You see, Joseph (who was a prophet) made the people of Israel swear (to the still-living Joseph) that they would bury him in the promise land. So, when he died, they embalmed him, placed his body in a coffin, and stored it.

Many years past. Eventually, as Joseph prophesied, the people went up out of Egypt. Although the Pharaoh had forgotten about Joseph, Moses and the people of Israel had not forgotten. They fulfilled their promise (as shown in Exodus above) and carried his bones out of Egypt and into the wilderness.

Finally, the arrived in the promised land:

Joshua 24:32 And the bones of Joseph, which the children of Israel brought up out of Egypt, buried they in Shechem, in a parcel of ground which Jacob bought of the sons of Hamor the father of Shechem for an hundred pieces of silver: and it became the inheritance of the children of Joseph.

What did they do? They did what they promised, they buried his body. They did not put it on display for various acts of necromancy. In fact, there's no indication that they ever took it out of its coffin. Recall that to touch a dead body was ceremonially unclean under the law of Moses, and consequently there would have been good reason to simply leave the bones in their coffin and bury the bones coffin and all in Shechem at the end of their long, prophesied, and promised journey.
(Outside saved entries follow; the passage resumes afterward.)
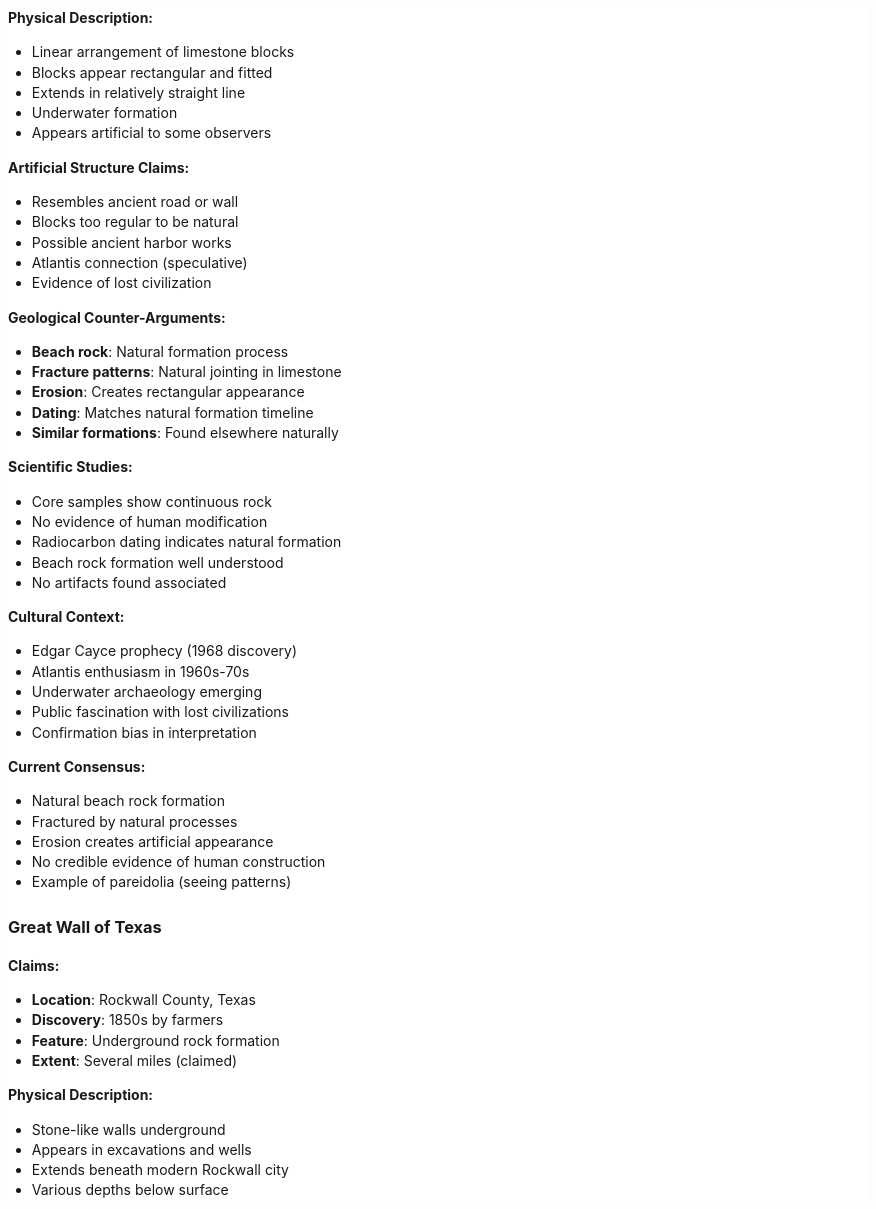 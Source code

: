 **Physical Description:**
- Linear arrangement of limestone blocks
- Blocks appear rectangular and fitted
- Extends in relatively straight line
- Underwater formation
- Appears artificial to some observers

**Artificial Structure Claims:**
- Resembles ancient road or wall
- Blocks too regular to be natural
- Possible ancient harbor works
- Atlantis connection (speculative)
- Evidence of lost civilization

**Geological Counter-Arguments:**
- **Beach rock**: Natural formation process
- **Fracture patterns**: Natural jointing in limestone
- **Erosion**: Creates rectangular appearance
- **Dating**: Matches natural formation timeline
- **Similar formations**: Found elsewhere naturally

**Scientific Studies:**
- Core samples show continuous rock
- No evidence of human modification
- Radiocarbon dating indicates natural formation
- Beach rock formation well understood
- No artifacts found associated

**Cultural Context:**
- Edgar Cayce prophecy (1968 discovery)
- Atlantis enthusiasm in 1960s-70s
- Underwater archaeology emerging
- Public fascination with lost civilizations
- Confirmation bias in interpretation

**Current Consensus:**
- Natural beach rock formation
- Fractured by natural processes
- Erosion creates artificial appearance
- No credible evidence of human construction
- Example of pareidolia (seeing patterns)

### Great Wall of Texas

**Claims:**
- **Location**: Rockwall County, Texas
- **Discovery**: 1850s by farmers
- **Feature**: Underground rock formation
- **Extent**: Several miles (claimed)

**Physical Description:**
- Stone-like walls underground
- Appears in excavations and wells
- Extends beneath modern Rockwall city
- Various depths below surface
The papists also sometimes bury the bones of those they think are particularly holy. Then, later, they exhume those bodies and put them on display. That's really not at all analogous to what happened here. In fact, the only particularly surprising here is that the bones were not more or less immediately buried. There was, however, a particular reason for that non-burial: a promise made to the living (not communication with the dead).

In short, on the basis of exegetical analysis of the text, we can reasonably reject the idea that it provides even the least shred of support for the practices of the Romanist church with respect to dead bodies and parts of dead bodies.

-TurretinFan

1 comment:

Anonymous said...

yes and amen TF.

We have a work to do speaking and teaching Truth.

About all we can do is speak and teach the Truth.

God is the one Who gives us ears to "hear" and "believe".

Seems odd but then on the other hand, the devil himself has not been taken out nor his followers, the fallen angels. So, I guess this is the sort of knowledge one relies upon when they do not have Faith and Truth.

It doesn't surprise me. I keep reminding myself, there are two groups of creations who believe the Truth, the Elect when once God gives them the Faith to believe and receive the Truth and the fallen, the devils.

They, the devils, however, tremble when they start thinking about what we believe and have received, the Truth Himself.

Oh well! onward then plowing the ground!